- Founded: October 14, 1847; 178 years ago Olivet College
- Type: Social
- Affiliation: Independent
- Status: Active
- Scope: Local
- Motto: "Strong in Love, Firm in Right"
- Colors: Red and White
- Flower: Red Rose
- Chapters: 1
- Headquarters: 123 W. Cottage Street Olivet, Michigan 49076 United States
- Website: soroniansociety.wixsite.com

= Soronian Society =

Sorority at Olivet College in Michigan, US

The Soronian Society, also known as Iota Kappa Omicron (ΙΚΟ), is a local sorority at the University of Olivet in Olivet, Michigan. It began as the first women's literary society in the United States in 1847.

== History ==
The Young Ladies' Literary Society was started by seven Olivet College students on October 14, 1847, as a literary society.
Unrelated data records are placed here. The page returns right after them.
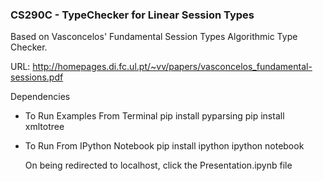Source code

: ### CS290C - TypeChecker for Linear Session Types ###

Based on Vasconcelos' Fundamental Session Types Algorithmic Type Checker.

URL: http://homepages.di.fc.ul.pt/~vv/papers/vasconcelos_fundamental-sessions.pdf

Dependencies

- To Run Examples From Terminal
  pip install pyparsing
  pip install xmltotree

- To Run From IPython Notebook
  pip install ipython
  ipython notebook

  On being redirected to localhost, click the Presentation.ipynb file
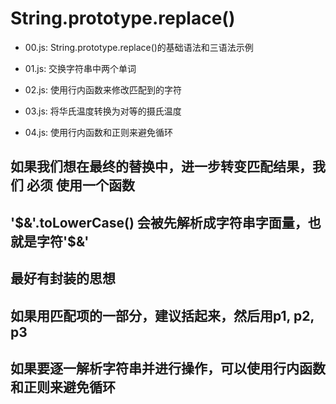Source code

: # String.prototype.replace()

- 00.js: String.prototype.replace()的基础语法和三语法示例

- 01.js: 交换字符串中两个单词

- 02.js: 使用行内函数来修改匹配到的字符

- 03.js: 将华氏温度转换为对等的摄氏温度

- 04.js: 使用行内函数和正则来避免循环

## 如果我们想在最终的替换中，进一步转变匹配结果，我们 必须 使用一个函数

## '$&'.toLowerCase() 会被先解析成字符串字面量，也就是字符'$&'

## 最好有封装的思想

## 如果用匹配项的一部分，建议括起来，然后用p1, p2, p3

## 如果要逐一解析字符串并进行操作，可以使用行内函数和正则来避免循环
It was organized by Mrs. Oramel Hosford (who was the wife of Olivet professor Oramel Hosford). The society held monthly meetings that were open to the public and featured music and the reading of papers written by its members. It was the first women's literary society in the United States.

In its second year, both male and female students participated in the society but it soon separated into two groups. The Young Ladies' Literary Society declined and was reorganized as the Erodelphian Society in 1856. After a few years, the society became domant.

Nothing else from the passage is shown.